Мама немного растерялась, но потом радостно засмеялась, посильнее натянула шапку, снова открыла дверь и вышла первая. Кусачий мороз сразу проник под самую кожу, а снежинки понеслись, танцуя, в дом, чтобы вытеснить старых хозяев. Обломов замялся. Казалось, все сразу же изменится, как только он шагнет за порог, и он испугался, но уже в следующую секунду осторожно прикоснулся к холодному пушистому одеялу, которое тонким слоем покрыло весь двор.
И хотя шаг этот был очень важен, Александр тут же отскочил обратно в знакомое тепло родного дома. Все волшебство зимы, захватившее его разум ещё утром, развеялось, словно его и не было.
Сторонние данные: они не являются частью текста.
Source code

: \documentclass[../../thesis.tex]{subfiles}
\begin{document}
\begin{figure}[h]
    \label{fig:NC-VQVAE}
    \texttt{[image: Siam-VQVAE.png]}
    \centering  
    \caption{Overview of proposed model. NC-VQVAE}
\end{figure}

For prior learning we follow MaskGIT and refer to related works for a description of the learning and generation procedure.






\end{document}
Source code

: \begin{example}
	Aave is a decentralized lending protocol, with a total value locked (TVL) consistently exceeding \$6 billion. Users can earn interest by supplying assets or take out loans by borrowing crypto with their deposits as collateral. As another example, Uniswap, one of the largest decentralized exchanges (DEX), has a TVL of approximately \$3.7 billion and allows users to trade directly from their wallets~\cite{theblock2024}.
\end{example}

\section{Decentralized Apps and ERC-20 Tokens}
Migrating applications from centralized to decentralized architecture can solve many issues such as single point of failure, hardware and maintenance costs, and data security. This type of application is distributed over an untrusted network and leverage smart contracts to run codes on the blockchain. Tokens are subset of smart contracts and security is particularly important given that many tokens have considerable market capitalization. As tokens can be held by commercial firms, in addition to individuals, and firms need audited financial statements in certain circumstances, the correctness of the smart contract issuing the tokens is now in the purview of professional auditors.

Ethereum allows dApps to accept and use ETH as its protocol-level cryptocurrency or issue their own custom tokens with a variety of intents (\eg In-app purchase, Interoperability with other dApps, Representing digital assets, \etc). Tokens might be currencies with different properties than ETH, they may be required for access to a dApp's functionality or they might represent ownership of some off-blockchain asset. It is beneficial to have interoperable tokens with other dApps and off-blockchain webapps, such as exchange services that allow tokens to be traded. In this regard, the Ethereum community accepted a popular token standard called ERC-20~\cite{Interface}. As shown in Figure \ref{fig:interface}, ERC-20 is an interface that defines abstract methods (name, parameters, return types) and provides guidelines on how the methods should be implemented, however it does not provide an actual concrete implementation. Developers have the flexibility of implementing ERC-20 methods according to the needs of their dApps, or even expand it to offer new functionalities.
Снег оказался совсем не таким, как он ожидал, ветер был злым и колючим, а снежинки так и садились на него, окружая со всех сторон, как если бы хотели его съесть.
И, видимо, эта обида и разочарование отразились на его лице, потому что мама снова засмеялась, на этот раз совершенно неожиданно, громко – почти оглушительно. Она захлопнула дверь, сняла верхнюю одежду и прошла на кухню, все ещё посмеиваясь.
А на улице только одинокий отпечаток маленькой кошачьей лапки, рядом со следами от ботинок, остался на снегу, как свидетельство того, что кто-то пушистый впервые пытался выйти из дома.